Meu pai foi andando em direção à mangueiras adultas, enfileiradas à direita de quem saía ... antes de chegar a porteira, na última mangueira, alguns empregados deixavam suas bicicletas...
O Saulzão se abaixou pra conversar comigo e disse que equilibrar em bicicletas não era difícil... ele se levantou e, tomando posse de uma das bicicletas de adulto que ali estavam, subiu e andou de bicicleta !! Meu pai andou de bicicleta!! Nunca tinha visto isso ! Em quase seis anos de vida nunca tinha presenciado isto ! Não bastasse andar na bike, meu pai sentou no guidão e pedalou de costas ! Eu ria muito. Ainda não sei se de orgulho ou de nervoso. Ele era meu padrão! E ele anda de bicicleta de costas...
Acho que eu vou dar conta, pensei. Encorajado por ele, agora amparado, a segurança das rodinhas fora substituída pelas mãos do meu pai. Primeiros metros, ele corria ao meu lado, com uma mão no guidão, outra no selim (banco), com a velocidade, ele tirou a mão do guidão, mas continuou no banco... mas de repente, vi que tinha deixado meu pai pra trás... mas fiz isso com o consentimento e apoio dele... fiz isso mais vezes na vida... aos 21 saí  de casa pra estudar... a bicicletinha me levou pra longe... mas essas são outras histórias ...
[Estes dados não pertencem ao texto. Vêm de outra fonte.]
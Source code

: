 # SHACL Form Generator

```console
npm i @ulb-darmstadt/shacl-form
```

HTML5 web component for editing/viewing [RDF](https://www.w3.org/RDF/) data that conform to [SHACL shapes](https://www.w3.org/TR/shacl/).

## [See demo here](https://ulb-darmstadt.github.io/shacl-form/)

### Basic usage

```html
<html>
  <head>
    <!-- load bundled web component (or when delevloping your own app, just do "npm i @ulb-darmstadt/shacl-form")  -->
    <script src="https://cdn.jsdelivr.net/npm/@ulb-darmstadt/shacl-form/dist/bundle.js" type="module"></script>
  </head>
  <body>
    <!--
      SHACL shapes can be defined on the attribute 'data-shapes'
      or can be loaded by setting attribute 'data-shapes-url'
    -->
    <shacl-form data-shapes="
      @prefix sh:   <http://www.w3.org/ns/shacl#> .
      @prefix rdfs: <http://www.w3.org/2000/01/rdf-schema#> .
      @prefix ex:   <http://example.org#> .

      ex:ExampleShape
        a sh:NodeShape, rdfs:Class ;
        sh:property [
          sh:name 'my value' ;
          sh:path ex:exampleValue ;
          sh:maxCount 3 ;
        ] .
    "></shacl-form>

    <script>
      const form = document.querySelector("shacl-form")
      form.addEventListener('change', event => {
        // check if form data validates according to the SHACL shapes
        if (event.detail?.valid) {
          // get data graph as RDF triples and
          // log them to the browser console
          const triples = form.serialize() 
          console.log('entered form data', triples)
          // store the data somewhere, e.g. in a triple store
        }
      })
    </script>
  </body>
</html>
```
quinta-feira, 26 de outubro de 2017

Cronicas da infância: aquela da primeira vez no mar

Sou mineiro. O mar estava a pouco mais de 100Km de onde nasci. O Espírito Santo é a praia mais próxima... E esse estado tinha de ter esse nome: porque o mar é muito de Deus.
O mar espanta, o mar consola, o mar nos traz a sensação a sensação de infinito... o mar é desafiante.
Mas voltemos aquela viagem de infância com expectativas de conhecer o mar...
Era anos 70, iríamos visitar meus avós, tinham mudado para o litoral capixaba em busca de melhor qualidade de vida: tomaram conhecimento das areias monazíticas, nas praias de Guarapari, a 50Km da Capital.
Eu tinha a promessa de conhecer o mar, já que numa outra visita, ficaram me devendo. Imagina? Fui na Grande Vitória e não fui na praia?
Agora, com os planos de "praiar" , lambia os beiços quando o trem da Estrada de Ferro Vitória a Minas (CVRD) chegava na beira da Baía de Vitória...e lambendo os beiços, claro que lambia um bocado de minério de ferro, pois a mesma estrada é usada até hoje para transportar minério das Minas Gerais para as Siderúrgicas no Município de Serra (ES). A gente ficava cinza de pó nessa viagem... Hoje existem vagões com ar condicionado... nos idos de 70 viajavam galinhas, papagaios e etc...
Chegamos a noite. Por mim, iria na praia naquela hora, nem esperaria o sol chegar.
Tive dificuldade de dormir, estava ansioso e pensando nas figuras que contemplava e apreciava uma grande obra do Criador.
No outro dia cedo mal podia esperar, meu café foi ligeiro, mas parecia que só estava assim: buscavam toalha, chapéu, e outras coisas para levar. Eu não queria levar nada! Eu queria buscar... buscar uma contemplação nunca dantes experimentada. Outras pessoas que haviam ido a praia me contaram. Agora eu teria meu relato, meu jeito... Eu iria buscar os cheiros que as páginas de revistas não traziam...
Não me lembro bem quem me acompanhou... acho que uma de minhas irmãs e o namorado...acho...
O grande momento: sai do carro devagar, cheirava a brisa com o cheiro de sal, pisava nas areias grossas do lugar, escutei de longe as batidas das ondas na praia, como se acariciasse as areias. Não entrei de uma vez. Fiquei medindo a grandeza daquele lugar, continuei devagar, a areia esfriou quando cheguei onde a água encharcava... fiquei ali, onde eram feitas espuminhas, sentia um monte de coisas dentro de mim: deslumbre, alegria, espanto e um pouco de medo... ele merecia meu respeito... entenderia melhor tudo isso, lendo depois "O velho e o mar" de Ernest M. Hemingway.
Muitos anos depois levaria minhas filhas a esta experiência: ver o mar... mas isso é outra história.